Friday, July 15, 2011

In Defense of Category Romance: A Night of Scandal

Shy Puppy!
A Night of Scandal by Sarah Morgan is this month's book club pick over at Smart Bitches, Trashy Books, but lucky for me it also serves to further prove my point that category romance is a diverse and varied sub-genre. This is one of those cases where the tropes and silliness are used pretty sparingly, and as a result you are free to take the book seriously.

Nathaniel Wolfe is a movie star who can't stop acting. He has very dark past which he makes every effort to bury by constantly keeping up a persona as a bored and disinterested celebrity. Katie Field is a costume designer working on Nathaniel's latest play. When Nathaniel's past creeps up on him unexpectedly, he recruits Katie to help him escape. She's then drawn into his world and drawn to him as a person. Katie is a chatty person, and honest to a fault.
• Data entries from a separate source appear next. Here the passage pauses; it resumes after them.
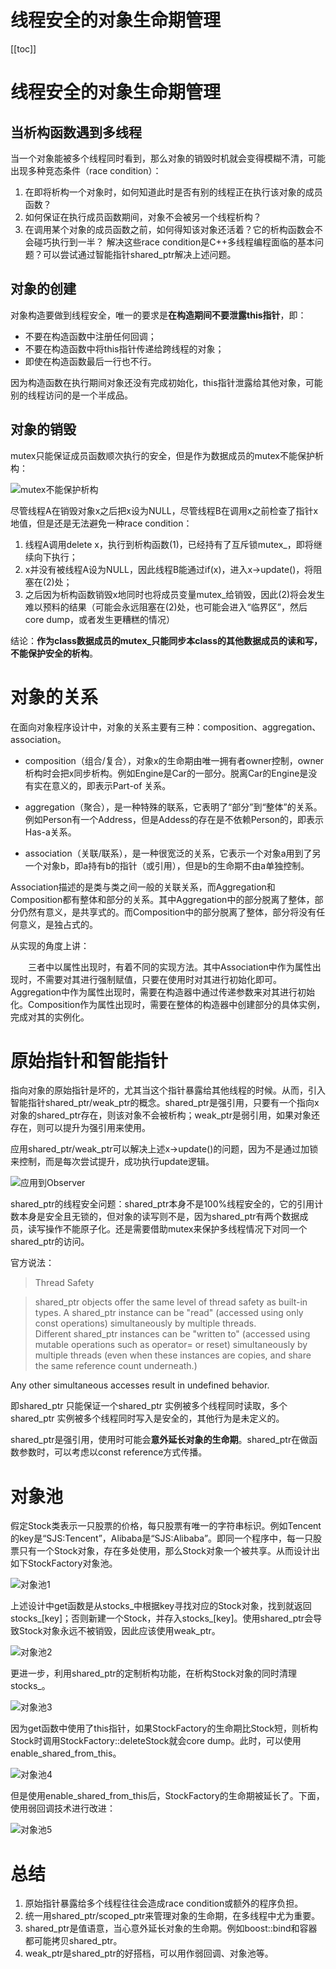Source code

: # 线程安全的对象生命期管理

[[toc]]

# 线程安全的对象生命期管理

## 当析构函数遇到多线程
当一个对象能被多个线程同时看到，那么对象的销毁时机就会变得模糊不清，可能出现多种竞态条件（race condition）：

1. 在即将析构一个对象时，如何知道此时是否有别的线程正在执行该对象的成员函数？
2. 如何保证在执行成员函数期间，对象不会被另一个线程析构？
3. 在调用某个对象的成员函数之前，如何得知该对象还活着？它的析构函数会不会碰巧执行到一半？
解决这些race condition是C++多线程编程面临的基本问题？可以尝试通过智能指针shared_ptr解决上述问题。

## 对象的创建

对象构造要做到线程安全，唯一的要求是**在构造期间不要泄露this指针**，即：

* 不要在构造函数中注册任何回调；
* 不要在构造函数中将this指针传递给跨线程的对象；
* 即使在构造函数最后一行也不行。

因为构造函数在执行期间对象还没有完成初始化，this指针泄露给其他对象，可能别的线程访问的是一个半成品。

## 对象的销毁

mutex只能保证成员函数顺次执行的安全，但是作为数据成员的mutex不能保护析构：

![mutex不能保护析构](/_images/book-note/muduo/mutex不能保护析构.JPG)

尽管线程A在销毁对象x之后把x设为NULL，尽管线程B在调用x之前检查了指针x地值，但是还是无法避免一种race condition：

1. 线程A调用delete x，执行到析构函数(1)，已经持有了互斥锁mutex_，即将继续向下执行；
2. x并没有被线程A设为NULL，因此线程B能通过if(x)，进入x->update()，将阻塞在(2)处；
3. 之后因为析构函数销毁x地同时也将成员变量mutex_给销毁，因此(2)将会发生难以预料的结果（可能会永远阻塞在(2)处，也可能会进入“临界区”，然后core dump，或者发生更糟糕的情况）

结论：**作为class数据成员的mutex_只能同步本class的其他数据成员的读和写，不能保护安全的析构**。

# 对象的关系
在面向对象程序设计中，对象的关系主要有三种：composition、aggregation、association。

* composition（组合/复合），对象x的生命期由唯一拥有者owner控制，owner析构时会把x同步析构。例如Engine是Car的一部分。脱离Car的Engine是没有实在意义的，即表示Part-of 关系。

* aggregation（聚合），是一种特殊的联系，它表明了“部分”到“整体”的关系。例如Person有一个Address，但是Addess的存在是不依赖Person的，即表示Has-a关系。

* association（关联/联系），是一种很宽泛的关系，它表示一个对象a用到了另一个对象b，即a持有b的指针（或引用），但是b的生命期不由a单独控制。

Association描述的是类与类之间一般的关联关系，而Aggregation和Composition都有整体和部分的关系。其中Aggregation中的部分脱离了整体，部分仍然有意义，是共享式的。而Composition中的部分脱离了整体，部分将没有任何意义，是独占式的。

从实现的角度上讲：

　　三者中以属性出现时，有着不同的实现方法。其中Association中作为属性出现时，不需要对其进行强制赋值，只要在使用时对其进行初始化即可。Aggregation中作为属性出现时，需要在构造器中通过传递参数来对其进行初始化。Composition作为属性出现时，需要在整体的构造器中创建部分的具体实例，完成对其的实例化。

# 原始指针和智能指针

指向对象的原始指针是坏的，尤其当这个指针暴露给其他线程的时候。从而，引入智能指针shared_ptr/weak_ptr的概念。shared_ptr是强引用，只要有一个指向x对象的shared_ptr存在，则该对象不会被析构；weak_ptr是弱引用，如果对象还存在，则可以提升为强引用来使用。

应用shared_ptr/weak_ptr可以解决上述x->update()的问题，因为不是通过加锁来控制，而是每次尝试提升，成功执行update逻辑。

![应用到Observer](/_images/book-note/muduo/应用到Observer.JPG)

shared_ptr的线程安全问题：shared_ptr本身不是100%线程安全的，它的引用计数本身是安全且无锁的，但对象的读写则不是，因为shared_ptr有两个数据成员，读写操作不能原子化。还是需要借助mutex来保护多线程情况下对同一个shared_ptr的访问。

官方说法：


> Thread Safety

> shared_ptr objects offer the same level of thread safety as built-in types. A shared_ptr instance can be "read" (accessed using only const operations) simultaneously by multiple threads. Different shared_ptr instances can be "written to" (accessed using mutable operations such as operator= or reset) simultaneously by multiple threads (even when these instances are copies, and share the same reference count underneath.)

Any other simultaneous accesses result in undefined behavior.

即shared_ptr 只能保证一个shared_ptr 实例被多个线程同时读取，多个shared_ptr 实例被多个线程同时写入是安全的，其他行为是未定义的。

shared_ptr是强引用，使用时可能会**意外延长对象的生命期**。shared_ptr在做函数参数时，可以考虑以const reference方式传播。

# 对象池

假定Stock类表示一只股票的价格，每只股票有唯一的字符串标识。例如Tencent的key是“SJS:Tencent”，Alibaba是“SJS:Alibaba”。即同一个程序中，每一只股票只有一个Stock对象，存在多处使用，那么Stock对象一个被共享。从而设计出如下StockFactory对象池。

![对象池1](/_images/book-note/muduo/对象池1.JPG)

上述设计中get函数是从stocks_中根据key寻找对应的Stock对象，找到就返回stocks_[key]；否则新建一个Stock，并存入stocks_[key]。使用shared_ptr会导致Stock对象永远不被销毁，因此应该使用weak_ptr。

![对象池2](/_images/book-note/muduo/对象池2.JPG)

更进一步，利用shared_ptr的定制析构功能，在析构Stock对象的同时清理stocks_。

![对象池3](/_images/book-note/muduo/对象池3.JPG)

因为get函数中使用了this指针，如果StockFactory的生命期比Stock短，则析构Stock时调用StockFactory::deleteStock就会core dump。此时，可以使用enable_shared_from_this。

![对象池4](/_images/book-note/muduo/对象池4.JPG)

但是使用enable_shared_from_this后，StockFactory的生命期被延长了。下面，使用弱回调技术进行改进：

![对象池5](/_images/book-note/muduo/对象池5.JPG)

# 总结

1. 原始指针暴露给多个线程往往会造成race condition或额外的程序负担。
2. 统一用shared_ptr/scoped_ptr来管理对象的生命期，在多线程中尤为重要。
3. shared_ptr是值语意，当心意外延长对象的生命期。例如boost::bind和容器都可能拷贝shared_ptr。
4. weak_ptr是shared_ptr的好搭档，可以用作弱回调、对象池等。
​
Katie has some confidence issues which she hides by wearing drab cloths (the color of the adorable puppy). They are opposites in many ways, and so they are able to help each other and heal many past wounds together.

I'm a fan of the opposites attract thing, so this romance really worked for me. I thought the relationship had a nice pace to it and developed along with the characters. For such a short book, it spans a variety of settings and each reflects where the characters are emotionally--from London, to a secluded island, to Rio, to L.A. I especially enjoyed Nathaniel's back story and how Morgan chose to reveal it in pieces until the end when the reader grasps the full horrific picture. I liked Katie's personality, she's very optimistic and personable.

I didn't care for Katie's character arc. Basically the focus is on her finding confidence in herself (particularly with regard to her appearance). I get that this is a deep seated emotional issue for many women, and the author handles it with grace. However, it pales in comparison to Nathaniel's story of childhood abuse and overcoming his emotionally stunted existence. In some ways I kept wondering how Katie, of the relatively happy (if poor and frumpy) life could begin to understand Nathaniel's pain. It's a testament to Morgan's style that I did believe their happily ever after despite this sort of uneven development.

Overall, I recommend this book. It isn't to fluffy, nor is it too dark. There are a lot of touching emotional moments and a surprisingly satisfying romance. 4 stars.